TASK DETAILS:
For this exercise, reproduce the entries below exactly, but only from the line containing "happen when you" through the line containing "context value via", both included.

[Stored items]

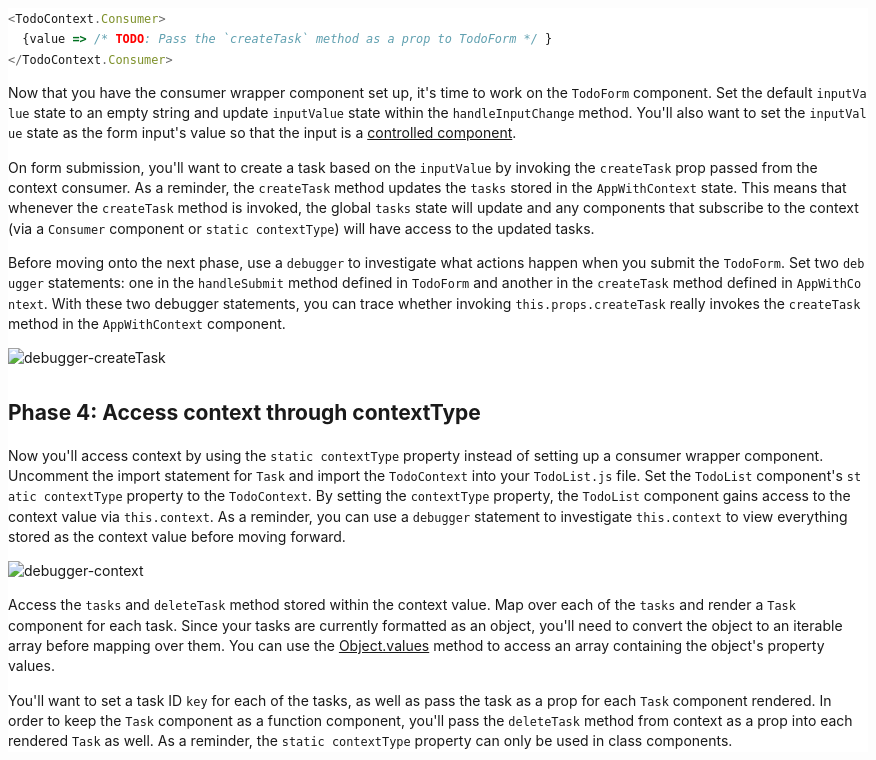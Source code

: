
 ```js
<TodoContext.Consumer>
  {value => /* TODO: Pass the `createTask` method as a prop to TodoForm */ }
</TodoContext.Consumer>
```

Now that you have the consumer wrapper component set up, it's time to work on
the `TodoForm` component. Set the default `inputValue` state to an empty string
and update `inputValue` state within the `handleInputChange` method. You'll also
want to set the `inputValue` state as the form input's value so that the input
is a [controlled component].

On form submission, you'll want to create a task based on the `inputValue` by
invoking the `createTask` prop passed from the context consumer. As a reminder,
the `createTask` method updates the `tasks` stored in the `AppWithContext`
state. This means that whenever the `createTask` method is invoked, the global
`tasks` state will update and any components that subscribe to the context (via
a `Consumer` component or `static contextType`) will have access to the updated
tasks.

Before moving onto the next phase, use a `debugger` to investigate what actions
happen when you submit the `TodoForm`. Set two `debugger` statements: one in the
`handleSubmit` method defined in `TodoForm` and another in the `createTask`
method defined in `AppWithContext`. With these two debugger statements, you can
trace whether invoking `this.props.createTask` really invokes the `createTask`
method in the `AppWithContext` component.

![debugger-createTask][debugger-createTask]

## Phase 4: Access context through contextType

Now you'll access context by using the `static contextType` property instead of
setting up a consumer wrapper component. Uncomment the import statement for
`Task` and import the `TodoContext` into your `TodoList.js` file. Set the
`TodoList` component's `static contextType` property to the `TodoContext`. By
setting the `contextType` property, the `TodoList` component gains access to the
context value via `this.context`. As a reminder, you can use a `debugger`
statement to investigate `this.context` to view everything stored as the context
value before moving forward.

![debugger-context][debugger-context]

Access the `tasks` and `deleteTask` method stored within the context value. Map
over each of the `tasks` and render a `Task` component for each task. Since your
tasks are currently formatted as an object, you'll need to convert the object to
an iterable array before mapping over them. You can use the [Object.values]
method to access an array containing the object's property values.

You'll want to set a task ID `key` for each of the tasks, as well as pass the
task as a prop for each `Task` component rendered. In order to keep the `Task`
component as a function component, you'll pass the `deleteTask` method from
context as a prop into each rendered `Task` as well. As a reminder, the `static
contextType` property can only be used in class components.


[React Context]: https://reactjs.org/docs/context.html
[React.createContext]: https://reactjs.org/docs/context.html#reactcreatecontext
[Context.Provider]: https://reactjs.org/docs/context.html#contextprovider
[Context.Consumer]: https://reactjs.org/docs/context.html#contextconsumer
  [nextTaskId]: {
[normalized state shape]: https://redux.js.org/recipes/structuring-reducers/normalizing-state-shape/#designing-a-normalized-state
[nested state shape with an array]: https://redux.js.org/recipes/structuring-reducers/normalizing-state-shape/#normalizing-state-shape
[pass a function]: https://reactjs.org/docs/state-and-lifecycle.html#state-updates-may-be-asynchronous
[delete operator]: https://developer.mozilla.org/en-US/docs/Web/JavaScript/Reference/Operators/delete
[Context.Consumer documentation]: https://reactjs.org/docs/context.html#contextconsumer
[controlled component]: https://reactjs.org/docs/forms.html#controlled-components
[Object.values]: https://developer.mozilla.org/en-US/docs/Web/JavaScript/Reference/Global_Objects/Object/values
[debugger-context]: https://appacademy-open-assets.s3-us-west-1.amazonaws.com/Modular-Curriculum/content/react-redux/topics/react-context/assets/debugger-context.gif
[debugger-createTask]: https://appacademy-open-assets.s3-us-west-1.amazonaws.com/Modular-Curriculum/content/react-redux/topics/react-context/assets/debugger-createTask.gif
[React Context]: https://reactjs.org/docs/context.html
[Context.Provider]: https://reactjs.org/docs/context.html#contextprovider
[Context.Consumer]: https://reactjs.org/docs/context.html#contextconsumer
[render prop]: https://cdb.reacttraining.com/use-a-render-prop-50de598f11ce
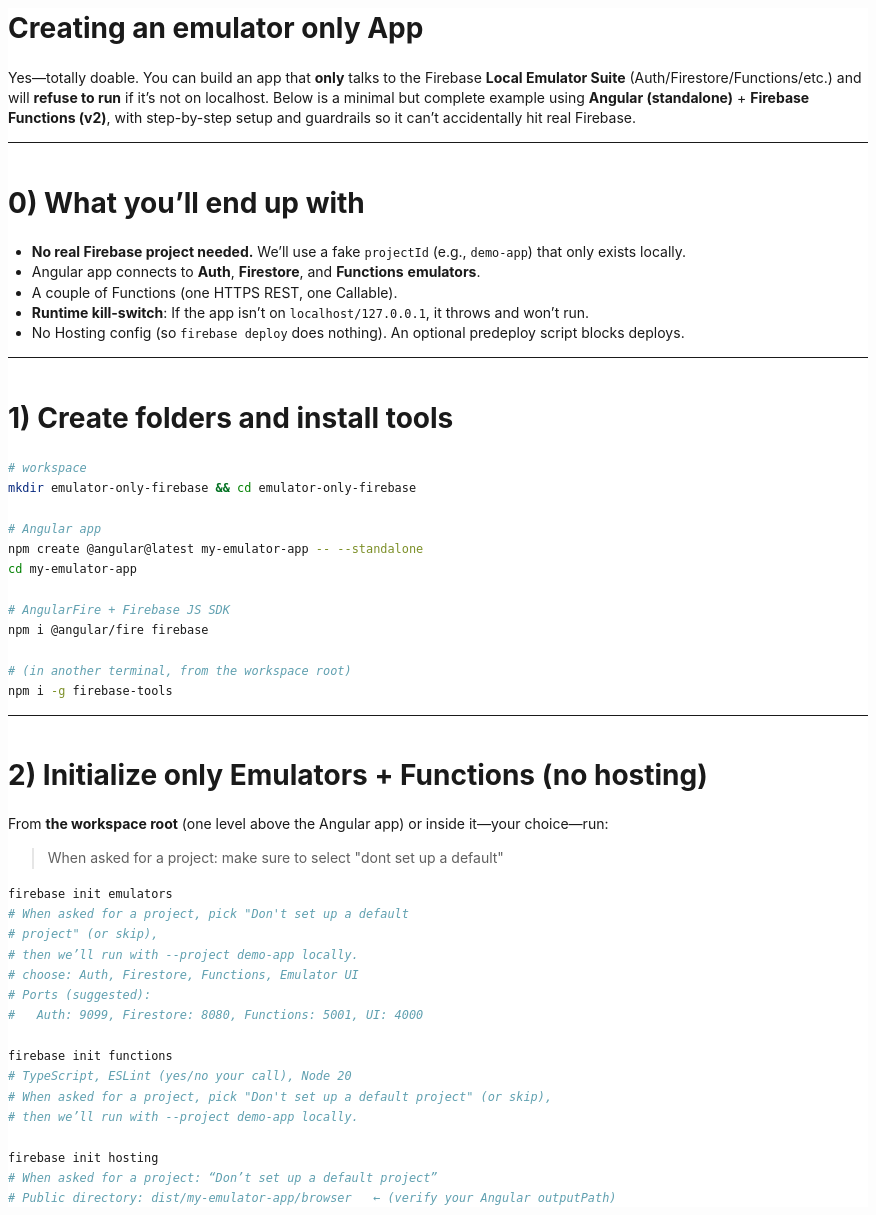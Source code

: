 # Creating an emulator only App

Yes—totally doable. You can build an app that **only** talks to the Firebase **Local Emulator Suite** (Auth/Firestore/Functions/etc.) and will **refuse to run** if it’s not on localhost. Below is a minimal but complete example using **Angular (standalone)** + **Firebase Functions (v2)**, with step-by-step setup and guardrails so it can’t accidentally hit real Firebase.

---

# 0) What you’ll end up with

* **No real Firebase project needed.** We’ll use a fake `projectId` (e.g., `demo-app`) that only exists locally.
* Angular app connects to **Auth**, **Firestore**, and **Functions** **emulators**.
* A couple of Functions (one HTTPS REST, one Callable).
* **Runtime kill-switch**: If the app isn’t on `localhost/127.0.0.1`, it throws and won’t run.
* No Hosting config (so `firebase deploy` does nothing). An optional predeploy script blocks deploys.

---

# 1) Create folders and install tools

```bash
# workspace
mkdir emulator-only-firebase && cd emulator-only-firebase

# Angular app
npm create @angular@latest my-emulator-app -- --standalone
cd my-emulator-app

# AngularFire + Firebase JS SDK
npm i @angular/fire firebase

# (in another terminal, from the workspace root)
npm i -g firebase-tools
```

---

# 2) Initialize only Emulators + Functions (no hosting)

From **the workspace root** (one level above the Angular app) or inside it—your choice—run:
> When asked for a project: make sure to select "dont set up a default"

```bash
firebase init emulators
# When asked for a project, pick "Don't set up a default
# project" (or skip),
# then we’ll run with --project demo-app locally.
# choose: Auth, Firestore, Functions, Emulator UI
# Ports (suggested):
#   Auth: 9099, Firestore: 8080, Functions: 5001, UI: 4000

firebase init functions
# TypeScript, ESLint (yes/no your call), Node 20
# When asked for a project, pick "Don't set up a default project" (or skip),
# then we’ll run with --project demo-app locally.

firebase init hosting
# When asked for a project: “Don’t set up a default project”
# Public directory: dist/my-emulator-app/browser   ← (verify your Angular outputPath)
```
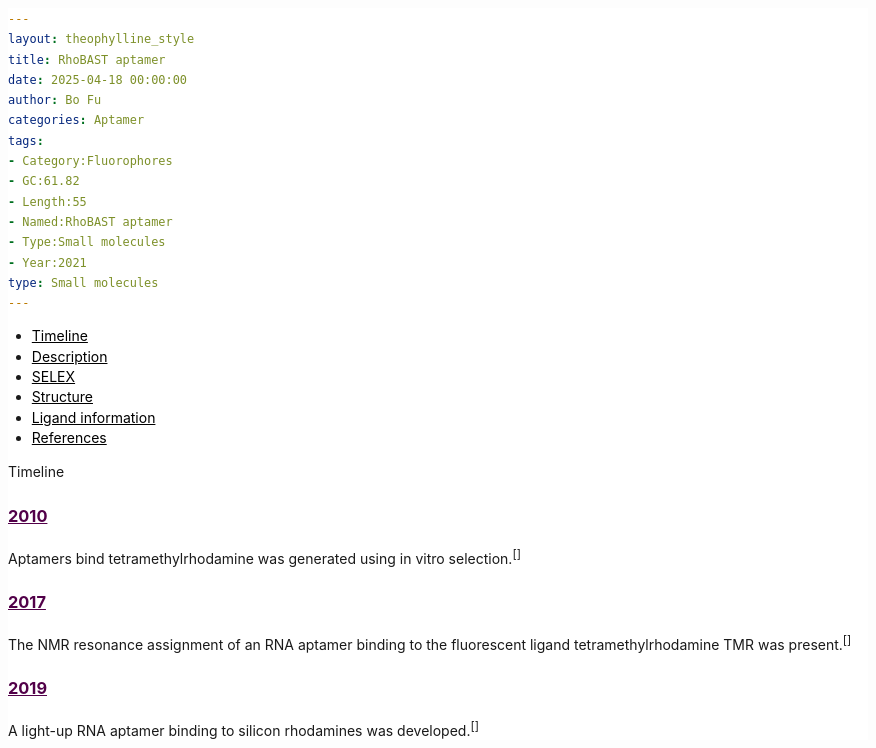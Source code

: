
```yaml
---
layout: theophylline_style
title: RhoBAST aptamer
date: 2025-04-18 00:00:00
author: Bo Fu
categories: Aptamer
tags:
- Category:Fluorophores
- GC:61.82
- Length:55
- Named:RhoBAST aptamer
- Type:Small molecules
- Year:2021
type: Small molecules
---
```



<html>
<div class="side-nav">
<ul>
    <div class="side-nav-item"><li><a href="#timeline" style="color: #000000;">Timeline</a></li></div>
    <div class="side-nav-item"><li><a href="#description" style="color: #000000;">Description</a></li></div>
    <div class="side-nav-item"><li><a href="#SELEX" style="color: #000000;">SELEX</a></li></div>
    <div class="side-nav-item"><li><a href="#Structure" style="color: #000000;">Structure</a></li></div>
    <div class="side-nav-item"><li><a href="#ligand-recognition" style="color: #000000;">Ligand information</a></li></div>
    <div class="side-nav-item"><li><a href="#references" style="color: #000000;">References</a></li></div>
</ul>
</div>

<p class="header_box" id="timeline">Timeline</p>
<div class="timeline">
  <div class="entry">
    <div class="title">
      <h3><a href="https://pubmed.ncbi.nlm.nih.gov/20159999/" target="_blank" style="color:#520049">2010</a></h3>
    </div>
    <div class="body">
      <p>Aptamers bind tetramethylrhodamine was generated using in vitro selection.<sup>[<a href="#ref" style="color:#520049"></a>]</sup></p>
    </div>
  </div>
  <div class="entry">
    <div class="title">
      <h3><a href="https://pubmed.ncbi.nlm.nih.gov/27730489/" target="_blank" style="color:#520049">2017</a></h3>
    </div>
    <div class="body">
      <p>The NMR resonance assignment of an RNA aptamer binding to the fluorescent ligand tetramethylrhodamine TMR was present.<sup>[<a href="#ref" style="color:#520049"></a>]</sup></p>
    </div>
  </div>
  <div class="entry">
    <div class="title">
      <h3><a href="https://pubmed.ncbi.nlm.nih.gov/30986047/" target="_blank" style="color:#520049">2019</a></h3>
    </div>
    <div class="body">
      <p>A light-up RNA aptamer binding to silicon rhodamines was developed.<sup>[<a href="#ref" style="color:#520049"></a>]</sup></p>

YOUR RESPONSE:
happen when you submit the `TodoForm`. Set two `debugger` statements: one in the
`handleSubmit` method defined in `TodoForm` and another in the `createTask`
method defined in `AppWithContext`. With these two debugger statements, you can
trace whether invoking `this.props.createTask` really invokes the `createTask`
method in the `AppWithContext` component.

![debugger-createTask][debugger-createTask]

## Phase 4: Access context through contextType

Now you'll access context by using the `static contextType` property instead of
setting up a consumer wrapper component. Uncomment the import statement for
`Task` and import the `TodoContext` into your `TodoList.js` file. Set the
`TodoList` component's `static contextType` property to the `TodoContext`. By
setting the `contextType` property, the `TodoList` component gains access to the
context value via `this.context`. As a reminder, you can use a `debugger`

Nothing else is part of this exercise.